Boyd said in October 2009, LULLG and Riback entered into a joint venture agreement to use the tarmac for storage of LNG cargo in the initial stages while the 11-Mile LNG lay down area was under construction.
He said in August 2011, Riback and the LULLG agreed on a long-term lease agreement for a significant portion of land.
“Development of the lease area is progressing and Riback expect to vacate the tarmac by mid-2013 and move onto the developed land at the same time,” Boyd said.
“Our company pays in excess of K2.25 million annually to the LULLG for the lease of this land and we employ 100 staff at the inland terminal.
“Prior to 2009, the containers would have been stored at the Lae port and this has lessened the port congestion significantly”.
“I consider the arrangement with the LULLG to be of great benefit for the people of Lae and that the income earned by the LULLG will undoubtedly improve service delivery to the ratepayers of Lae.

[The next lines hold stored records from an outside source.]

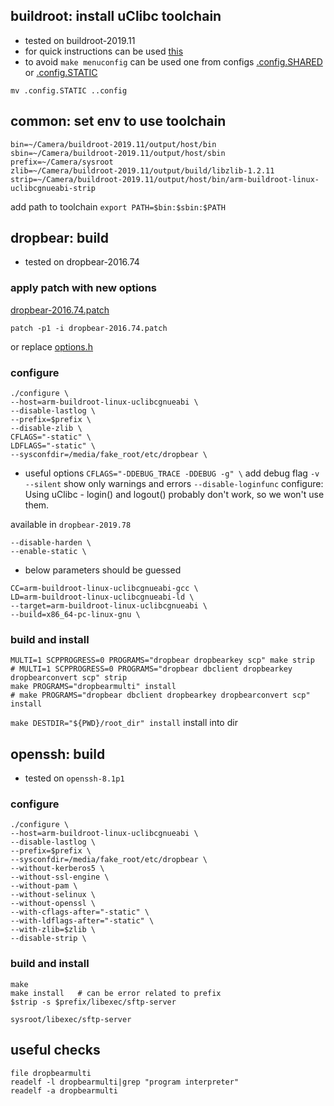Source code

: ## buildroot: install uClibc toolchain 

- tested on buildroot-2019.11
- for quick instructions can be used [this](https://www.uclibc.org/toolchains.html)
- to avoid `make menuconfig` can be used one from configs [.config.SHARED](./.config.SHARED) or [.config.STATIC](./.config.STATIC)

```
mv .config.STATIC ..config
```

## common: set env to use toolchain

```
bin=~/Camera/buildroot-2019.11/output/host/bin
sbin=~/Camera/buildroot-2019.11/output/host/sbin
prefix=~/Camera/sysroot
zlib=~/Camera/buildroot-2019.11/output/build/libzlib-1.2.11
strip=~/Camera/buildroot-2019.11/output/host/bin/arm-buildroot-linux-uclibcgnueabi-strip
```
add path to toolchain
`export PATH=$bin:$sbin:$PATH`

## dropbear: build

- tested on dropbear-2016.74
### apply patch with new options 

[dropbear-2016.74.patch](./dropbear-2016.74.patch)
```
patch -p1 -i dropbear-2016.74.patch
```
or replace [options.h](./options.h)

### configure
```
./configure \
--host=arm-buildroot-linux-uclibcgnueabi \
--disable-lastlog \
--prefix=$prefix \
--disable-zlib \
CFLAGS="-static" \
LDFLAGS="-static" \
--sysconfdir=/media/fake_root/etc/dropbear \
```

- useful options
`CFLAGS="-DDEBUG_TRACE -DDEBUG -g" \` add debug flag `-v`
`--silent` show only warnings and errors
`--disable-loginfunc` configure: Using uClibc - login() and logout() probably don't work, so we won't use them.


available in `dropbear-2019.78`
```
--disable-harden \
--enable-static \
```

- below parameters should be guessed
```
CC=arm-buildroot-linux-uclibcgnueabi-gcc \
LD=arm-buildroot-linux-uclibcgnueabi-ld \
--target=arm-buildroot-linux-uclibcgnueabi \
--build=x86_64-pc-linux-gnu \
```

### build and install

```
MULTI=1 SCPPROGRESS=0 PROGRAMS="dropbear dropbearkey scp" make strip
# MULTI=1 SCPPROGRESS=0 PROGRAMS="dropbear dbclient dropbearkey dropbearconvert scp" strip
make PROGRAMS="dropbearmulti" install
# make PROGRAMS="dropbear dbclient dropbearkey dropbearconvert scp" install
```

`make DESTDIR="${PWD}/root_dir" install` install into dir


## openssh: build

- tested on `openssh-8.1p1`

### configure
```
./configure \
--host=arm-buildroot-linux-uclibcgnueabi \
--disable-lastlog \
--prefix=$prefix \
--sysconfdir=/media/fake_root/etc/dropbear \
--without-kerberos5 \
--without-ssl-engine \
--without-pam \
--without-selinux \
--without-openssl \
--with-cflags-after="-static" \
--with-ldflags-after="-static" \
--with-zlib=$zlib \
--disable-strip \
```

### build and install
```
make        
make install   # can be error related to prefix
$strip -s $prefix/libexec/sftp-server 
```
`sysroot/libexec/sftp-server`


## useful checks
```
file dropbearmulti
readelf -l dropbearmulti|grep "program interpreter"
readelf -a dropbearmulti
```

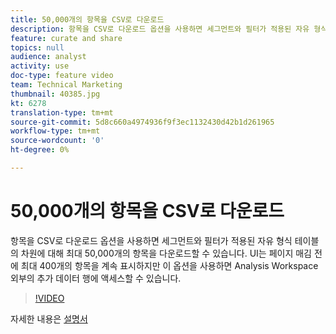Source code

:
 ```yaml
---
title: 50,000개의 항목을 CSV로 다운로드
description: 항목을 CSV로 다운로드 옵션을 사용하면 세그먼트와 필터가 적용된 자유 형식 테이블의 차원에 대해 최대 50,000개의 항목을 다운로드할 수 있습니다. UI는 페이지 매김 전에 최대 400개의 항목을 계속 표시하지만 이 옵션을 사용하면 Analysis Workspace 외부의 추가 데이터 행에 액세스할 수 있습니다.
feature: curate and share
topics: null
audience: analyst
activity: use
doc-type: feature video
team: Technical Marketing
thumbnail: 40385.jpg
kt: 6278
translation-type: tm+mt
source-git-commit: 5d8c660a4974936f9f3ec1132430d42b1d261965
workflow-type: tm+mt
source-wordcount: '0'
ht-degree: 0%

---
```



# 50,000개의 항목을 CSV로 다운로드

항목을 CSV로 다운로드 옵션을 사용하면 세그먼트와 필터가 적용된 자유 형식 테이블의 차원에 대해 최대 50,000개의 항목을 다운로드할 수 있습니다. UI는 페이지 매김 전에 최대 400개의 항목을 계속 표시하지만 이 옵션을 사용하면 Analysis Workspace 외부의 추가 데이터 행에 액세스할 수 있습니다.

>[!VIDEO](https://video.tv.adobe.com/v/40385/?quality=12&learn=on)

자세한 내용은 [설명서](https://docs.adobe.com/content/help/ko-KR/analytics/analyze/analysis-workspace/curate-share/download-send.html)
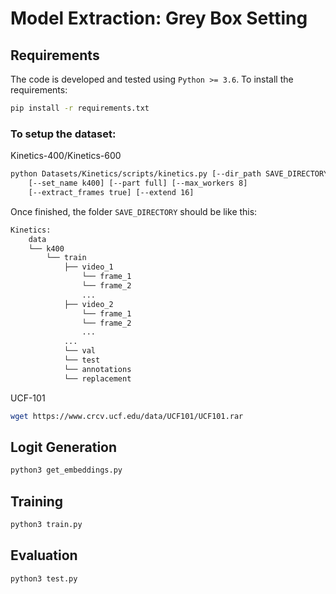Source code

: # Model Extraction: Grey Box Setting

## Requirements

The code is developed and tested using `Python >= 3.6`. To install the requirements:

```bash
pip install -r requirements.txt
```

### To setup the dataset:

Kinetics-400/Kinetics-600

```bash
python Datasets/Kinetics/scripts/kinetics.py [--dir_path SAVE_DIRECTORY]
    [--set_name k400] [--part full] [--max_workers 8] 
    [--extract_frames true] [--extend 16]
```

Once finished, the folder `SAVE_DIRECTORY` should be like this:

``` bash
Kinetics:
    data  
    └── k400
        └── train
            ├── video_1
                └── frame_1
                └── frame_2
                ...
            ├── video_2
                └── frame_1
                └── frame_2
                ...
            ...
            └── val
            └── test
            └── annotations
            └── replacement
```

UCF-101

```bash 
wget https://www.crcv.ucf.edu/data/UCF101/UCF101.rar
```

## Logit Generation

```bash
python3 get_embeddings.py
```

## Training

```bash
python3 train.py
```

## Evaluation

```bash
python3 test.py
```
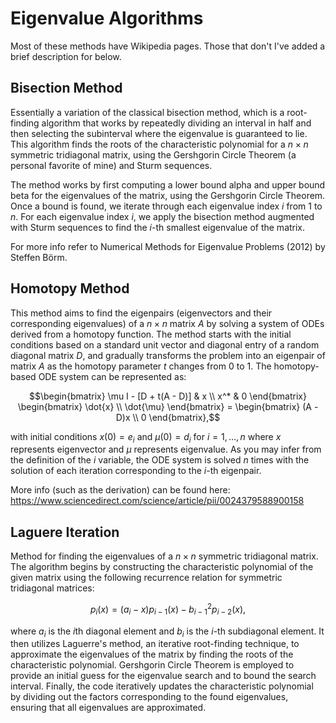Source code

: # Eigenvalue Algorithms
Most of these methods have Wikipedia pages. Those that don't I've added a brief description for below.

## Bisection Method
Essentially a variation of the classical bisection method, which is a root-finding algorithm that works by repeatedly dividing an interval in half and then selecting the subinterval where the eigenvalue is guaranteed to lie. This algorithm finds the roots of the characteristic polynomial for a $n \times n$ symmetric tridiagonal matrix, using the Gershgorin Circle Theorem (a personal favorite of mine) and Sturm sequences.

The method works by first computing a lower bound alpha and upper bound beta for the eigenvalues of the matrix, using the Gershgorin Circle Theorem. Once a bound is found, we iterate through each eigenvalue index $i$ from $1$ to $n$. For each eigenvalue index $i$, we apply the bisection method augmented with Sturm sequences to find the $i$\-th smallest eigenvalue of the matrix.

For more info refer to Numerical Methods for Eigenvalue Problems (2012) by Steffen Börm.


## Homotopy Method

This method aims to find the eigenpairs (eigenvectors and their corresponding eigenvalues) of a $n \times n$ matrix $A$ by solving a system of ODEs derived from a homotopy function. The method starts with the initial conditions based on a standard unit vector and diagonal entry of a random diagonal matrix $D$, and gradually transforms the problem into an eigenpair of matrix $A$ as the homotopy parameter $t$ changes from $0$ to $1$. The homotopy-based ODE system can be represented as:

```math
\begin{bmatrix}
    \mu I - [D + t(A - D)] & x \\
    x^* & 0
\end{bmatrix}
\begin{bmatrix}
    \dot{x} \\
    \dot{\mu}
\end{bmatrix}
=
\begin{bmatrix}
    (A - D)x \\
    0
\end{bmatrix},
```

with initial conditions $x(0) = e_i$ and $\mu(0) = d_i$ for $i=1,\ldots,n$ where $x$ represents eigenvector and $\mu$ represents eigenvalue. As you may infer from the definition of the $i$ variable, the ODE system is solved $n$ times with the solution of each iteration corresponding to the $i$\-th eigenpair.

More info (such as the derivation) can be found here: https://www.sciencedirect.com/science/article/pii/0024379588900158


## Laguere Iteration

Method for finding the eigenvalues of a $n \times n$ symmetric tridiagonal matrix. The algorithm begins by constructing the characteristic polynomial of the given matrix using the following recurrence relation for symmetric tridiagonal matrices:

```math
p_i(x) = (a_i - x)p_{i-1}(x) - b_{i-1}^2 p_{i-2}(x),
```

where $a_i$ is the $i\text{th}$ diagonal element and $b_i$ is the $i$\-th subdiagonal element. It then utilizes Laguerre's method, an iterative root-finding technique, to approximate the eigenvalues of the matrix by finding the roots of the characteristic polynomial. Gershgorin Circle Theorem is employed to provide an initial guess for the eigenvalue search and to bound the search interval. Finally, the code iteratively updates the characteristic polynomial by dividing out the factors corresponding to the found eigenvalues, ensuring that all eigenvalues are approximated.
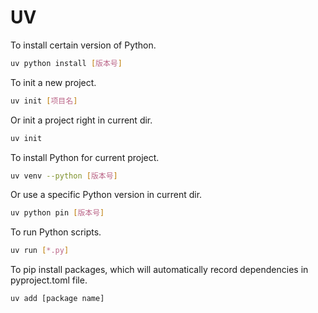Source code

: # UV
To install certain version of Python.
```Bash
uv python install [版本号]
```
To init a new project.
```Bash
uv init [项目名]
```
Or init a project right in current dir.
```Bash
uv init
```
To install Python for current project.
```Bash
uv venv --python [版本号]
```
Or use a specific Python version in current dir.
```Bash
uv python pin [版本号]
```
To run Python scripts.
```Bash
uv run [*.py]
```
To pip install packages, which will automatically record dependencies in pyproject.toml file.
```Bash
uv add [package name]
```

“Our good relationship with the LULLG has enabled us to ease serious problems with lack of space at the Port and at the same time has provided viable storage alternatives to the high PNG Ports storage charges.”
Riback Stevedores is a joint venture between Ahi Holdings - the umbrella company for the six Ahi villages of Butibam, Kamkamung, Hengali, Wagang, Yalu and Yanga - and Consort Express Lines (CEL) and has been operating at the Lae port for 40 years under various names.